Tuesday, 31 January 2012

Head, Shoulders, Knees, and Government-Grade 4/5

This post is courtesy of Grade 4/5 teacher Kent Percevault

To help students prepare for an assessment on the services the 3 levels of government provide, students worked together in groups of 3 to write songs to the tune of "Head and shoulders, knees, and toes..." with only with one level of government as the focus; e.g.,  fireman, police, and library...municipal, municipal, etc.  They needed to include actions for everything in their songs (pretty funny, especially sewer and water actions!).  They did a great job on these, had a lot of fun with it.  Engagement was high, presentations had accurate information and enthusiastic participants!  This was after doing a tableau activity where they had to demonstrate a government service in their group for the class.  Again they did very well with the activity.

So did these fun engaging activities help them learn the content?  The assessment was a cut and paste quiz where they were given 20 different government services to cut up on one sheet of paper and a 3 column chart on another paper.  They had to glue the service in the correct level of government column.  I spoke with the class after the assessment about what they thought of the cut and paste quiz format.  The response was unanimously positive. 

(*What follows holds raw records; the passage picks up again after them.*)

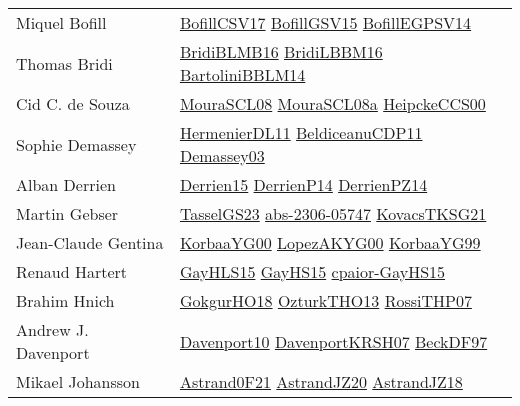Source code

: {\begin{longtable}{p{4cm}p{20cm}}
Miquel Bofill & \href{papers/BofillCSV17.pdf}{BofillCSV17}\cite{BofillCSV17} \href{papers/BofillGSV15.pdf}{BofillGSV15}\cite{BofillGSV15} \href{papers/BofillEGPSV14.pdf}{BofillEGPSV14}\cite{BofillEGPSV14} \\
Thomas Bridi & \href{articles/BridiBLMB16.pdf}{BridiBLMB16}\cite{BridiBLMB16} \href{papers/BridiLBBM16.pdf}{BridiLBBM16}\cite{BridiLBBM16} \href{papers/BartoliniBBLM14.pdf}{BartoliniBBLM14}\cite{BartoliniBBLM14} \\
Cid C. de Souza & \href{papers/MouraSCL08.pdf}{MouraSCL08}\cite{MouraSCL08} \href{papers/MouraSCL08a.pdf}{MouraSCL08a}\cite{MouraSCL08a} \href{articles/HeipckeCCS00.pdf}{HeipckeCCS00}\cite{HeipckeCCS00} \\
Sophie Demassey & \href{papers/HermenierDL11.pdf}{HermenierDL11}\cite{HermenierDL11} \href{articles/BeldiceanuCDP11.pdf}{BeldiceanuCDP11}\cite{BeldiceanuCDP11} \href{}{Demassey03}\cite{Demassey03} \\
Alban Derrien & \href{}{Derrien15}\cite{Derrien15} \href{papers/DerrienP14.pdf}{DerrienP14}\cite{DerrienP14} \href{papers/DerrienPZ14.pdf}{DerrienPZ14}\cite{DerrienPZ14} \\
Martin Gebser & \href{papers/TasselGS23.pdf}{TasselGS23}\cite{TasselGS23} \href{articles/abs-2306-05747.pdf}{abs-2306-05747}\cite{abs-2306-05747} \href{papers/KovacsTKSG21.pdf}{KovacsTKSG21}\cite{KovacsTKSG21} \\
Jean{-}Claude Gentina & \href{articles/KorbaaYG00.pdf}{KorbaaYG00}\cite{KorbaaYG00} \href{articles/LopezAKYG00.pdf}{LopezAKYG00}\cite{LopezAKYG00} \href{papers/KorbaaYG99.pdf}{KorbaaYG99}\cite{KorbaaYG99} \\
Renaud Hartert & \href{papers/GayHLS15.pdf}{GayHLS15}\cite{GayHLS15} \href{papers/GayHS15.pdf}{GayHS15}\cite{GayHS15} \href{papers/cpaior-GayHS15.pdf}{cpaior-GayHS15}\cite{cpaior-GayHS15} \\
Brahim Hnich & \href{}{GokgurHO18}\cite{GokgurHO18} \href{articles/OzturkTHO13.pdf}{OzturkTHO13}\cite{OzturkTHO13} \href{papers/RossiTHP07.pdf}{RossiTHP07}\cite{RossiTHP07} \\
Andrew J. Davenport & \href{papers/Davenport10.pdf}{Davenport10}\cite{Davenport10} \href{papers/DavenportKRSH07.pdf}{DavenportKRSH07}\cite{DavenportKRSH07} \href{papers/BeckDF97.pdf}{BeckDF97}\cite{BeckDF97} \\
Mikael Johansson & \href{papers/Astrand0F21.pdf}{Astrand0F21}\cite{Astrand0F21} \href{articles/AstrandJZ20.pdf}{AstrandJZ20}\cite{AstrandJZ20} \href{papers/AstrandJZ18.pdf}{AstrandJZ18}\cite{AstrandJZ18} \\

\end{longtable}}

Some of the things they said were: "Didn't have to put all my energy into remembering the big list, could think about where it belonged"; "Didn't have to do a lot of writing, makes my hand hurt, don't like to write that much" (which might lead to reluctance to complete and maybe not a true assessment of what they know);  "Could move them around in my hands before gluing to think about where they went, change my mind." 

These comments make me think that we probably got a more accurate measurement of what the students actually knew by removing the writing/memory barriers and increasing the tactile methods for some of our students who respond better to this learning style.
Overall the marks were good.  A few students were not very successful, they were students who often have difficulty academically.  So now to figure out why?  Is it a reading barrier?  This is my suspicion, when these students see a fair bit of text they need to extract meaning from they often "shut down" as they struggle with their reading.  So I think I will re-test them orally to find out if their knowledge is better represented if it is read to them first one item at a time then they decide which level of government the service described belongs in.